──────── SOURCE MATERIAL
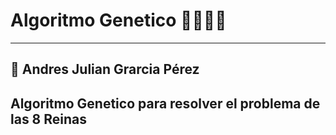 # Algoritmo Genetico :family_man_woman_girl_boy: 
---
:sparkler: **Andres Julian Grarcia Pérez**
---
## Algoritmo Genetico para resolver el problema de las 8 Reinas  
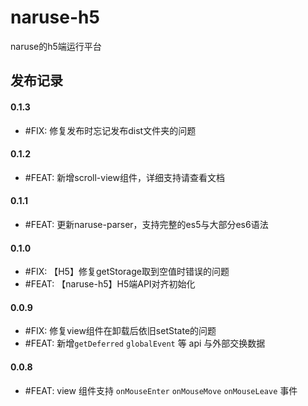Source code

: # naruse-h5
naruse的h5端运行平台

## 发布记录
#### 0.1.3
+ #FIX: 修复发布时忘记发布dist文件夹的问题
#### 0.1.2
+ #FEAT: 新增scroll-view组件，详细支持请查看文档
#### 0.1.1
+ #FEAT: 更新naruse-parser，支持完整的es5与大部分es6语法

#### 0.1.0
+ #FIX: 【H5】修复getStorage取到空值时错误的问题
+ #FEAT: 【naruse-h5】H5端API对齐初始化

#### 0.0.9
+ #FIX:  修复view组件在卸载后依旧setState的问题
+ #FEAT: 新增`getDeferred` `globalEvent` 等 api 与外部交换数据

#### 0.0.8
+ #FEAT: view 组件支持 `onMouseEnter` `onMouseMove` `onMouseLeave` 事件
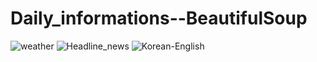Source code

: # Daily_informations--BeautifulSoup

![weather](https://user-images.githubusercontent.com/106279616/183755117-de88ab78-0b4c-4524-88bb-865d46e2fdcc.png)
![Headline_news](https://user-images.githubusercontent.com/106279616/183755162-2ce66b6a-f14d-457d-a925-b164503901ec.png)
![Korean-English](https://user-images.githubusercontent.com/106279616/183755195-464bdc87-425d-4b5b-b464-d25edb2f08f2.png)


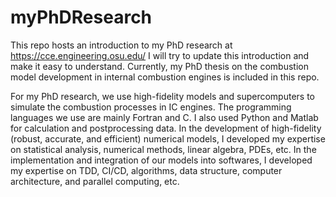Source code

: # myPhDResearch
This repo hosts an introduction to my PhD research at https://cce.engineering.osu.edu/
I will try to update this introduction and make it easy to understand.
Currently, my PhD thesis on the combustion model development in internal combustion engines is included in this repo.

For my PhD research, we use high-fidelity models and supercomputers to simulate the combustion processes in IC engines. The programming languages we use are mainly Fortran and C. I also used Python and Matlab for calculation and postprocessing data. In the development of high-fidelity (robust, accurate, and efficient) numerical models, I developed my expertise on statistical analysis, numerical methods, linear algebra, PDEs, etc. In the implementation and integration of our models into softwares, I developed my expertise on TDD, CI/CD, algorithms, data structure, computer architecture, and parallel computing, etc.
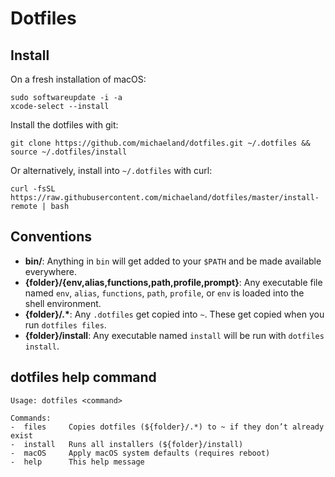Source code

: # Dotfiles 


## Install

On a fresh installation of macOS:

    sudo softwareupdate -i -a
    xcode-select --install

Install the dotfiles with git:

    git clone https://github.com/michaeland/dotfiles.git ~/.dotfiles && source ~/.dotfiles/install

Or alternatively, install into `~/.dotfiles` with curl:

    curl -fsSL https://raw.githubusercontent.com/michaeland/dotfiles/master/install-remote | bash


## Conventions

- **bin/**: Anything in `bin` will get added to your `$PATH` and be made available everywhere.
- **{folder}/{env,alias,functions,path,profile,prompt}**: Any executable file named `env`, `alias`, 
  `functions`, `path`, `profile`, or `env` is loaded into the shell environment.
- **{folder}/\.\***: Any `.dotfiles` get copied into `~`. These get copied when you run `dotfiles files`.
- **{folder}/install**: Any executable named `install` will be run with `dotfiles install`.


## dotfiles help command

    Usage: dotfiles <command>

    Commands:
    -  files     Copies dotfiles (${folder}/.*) to ~ if they don’t already exist
    -  install   Runs all installers (${folder}/install)
    -  macOS     Apply macOS system defaults (requires reboot)
    -  help      This help message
────────────────
YOUR TASK - Where a line of the material above holds the string "images", copy that line.

WRITTEN RESPONSE -
![weather](https://user-images.githubusercontent.com/106279616/183755117-de88ab78-0b4c-4524-88bb-865d46e2fdcc.png)
![Headline_news](https://user-images.githubusercontent.com/106279616/183755162-2ce66b6a-f14d-457d-a925-b164503901ec.png)
![Korean-English](https://user-images.githubusercontent.com/106279616/183755195-464bdc87-425d-4b5b-b464-d25edb2f08f2.png)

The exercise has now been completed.